When a shy and unexpressive young man, used to being lauded, becomes the object of criticism, he suddenly feels vulnerable. He began to question everything. 'Doubt,' as Socrates would have it, 'may be the origin of truth.' But to the sportsman it can be a career- threatening malaise.

David Houghton, a team- mate from Hick's days in Zimbabwe and now the Worcestershire coach, believes there are many reasons for Hick's slow progress at Test level. 'One of the problems is that some people have been crying for his head after every game. When there is so much pressure to maintain your place, it's impossible to relax. What Graeme needed was for someone to reassure him and let him play the way he can. To go out and dominate. And although this is something that a lot of people had been saying to him, he needed to hear it from the top. That has now happened.'

Now he is batting at three - his favoured position all along - he has at last been given the reassurance he needs, as both Michael Atherton and Ray Illingworth are avowed supporters. Houghton believes that Hick, at the age of 28, has overcome his Test match phobia. 'His best is still to come and I expect him to achieve for England what David Boon has done for Australia.'

Hick was doubly unfortunate that his first series was against the rampaging West Indies fast bowlers. Not only had the seven-year wait for him to qualify for England driven public expectation to frenzied levels, the likes of messrs Ambrose, Marshall, Patterson and Walsh ensured it would be a baptism of fire that few could have countered. By being a batting phenomenon long before he could back it up in the Test arena, Hick's failures left us all feeling cheated. It wasn't Hick, but our expectations, that failed us.

Inevitably, there was talk of shortcomings in technique; that he was too rigid in his footwork to cope with the short ball. These seemed to be borne out, and a rapid loss of confidence meant that the West Indies exploited his uncertainty ruthlessly. What followed was an avalanche of advice, much of it contradictory, from all manner of sources. Hick was too polite to ignore most of it and he became confused. As this coincided with a general deterioration of the pitches at Worcester (something that has yet to be rectified) not even a stint in friendly surroundings provided succour and his confidence lay shattered.

This was not helped by Hick being made to feel guilty about playing for England. By pursuing a sporting future in England, something Allan Lamb and Robin Smith have also done, Hick has rejected his homeland for the rootless existence of a mercenary. When he made his decision to become English in 1985, just as Zimbabwe were attempting to persuade the ICC to give them Test status, Hick further compounded his guilt over defection. By losing their trump card, Zimbabwe had to wait another six years.

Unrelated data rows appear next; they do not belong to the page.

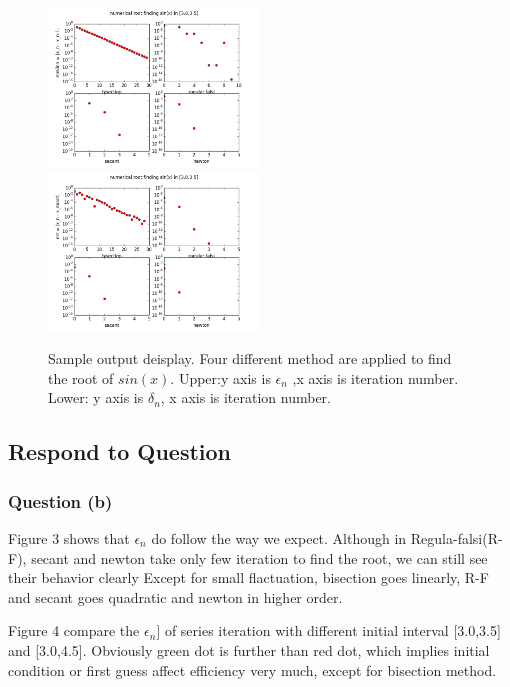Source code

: \documentclass[12pt]{article}
\begin{document}
\begin{figure}[h]
	\begin{center}
		\includegraphics[width=0.5\textwidth]{eps_sin.png}
		\includegraphics[width=0.5\textwidth]{err_sin.png}
		\caption{Sample output deisplay. Four different method are applied to find the root of $sin(x)$.
			Upper:y axis is $\epsilon_{n}$ ,x axis is iteration number. Lower: y axis is $\delta_{n}$, x axis is iteration number. }
		\label{fig3}
		
	\end{center}
\end{figure}

\subsection{Respond to Question}
\subsubsection{Question (b)}
	Figure 3 shows that $\epsilon_{n}$ do follow the way we expect. Although in Regula-falsi(R-F), secant and newton take only few iteration to find the root, we can still see their behavior clearly Except for small flactuation, bisection goes linearly, R-F and secant goes quadratic and newton in higher order. 
	
	Figure 4 compare the $\epsilon_{n}]$ of series iteration with different initial interval [3.0,3.5] and [3.0,4.5]. Obviously green dot is further than red dot, which implies initial condition or first guess affect efficiency very much, except for bisection method.
\end{document}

It is a long time since a young Hick first arrived to play for Worcestershire. In those days, unsure of expressing himself in conversation, he was ribbed by his team mates to such an extent that he took to saying 'Pardon' every time someone spoke to him, just to give himself time to make sure there was no hidden agenda to the conversation. If he can help bring the Natwest trophy to New Road and the Ashes back to England, his batting will not only have come of age, it will provide an articulate response to his critics.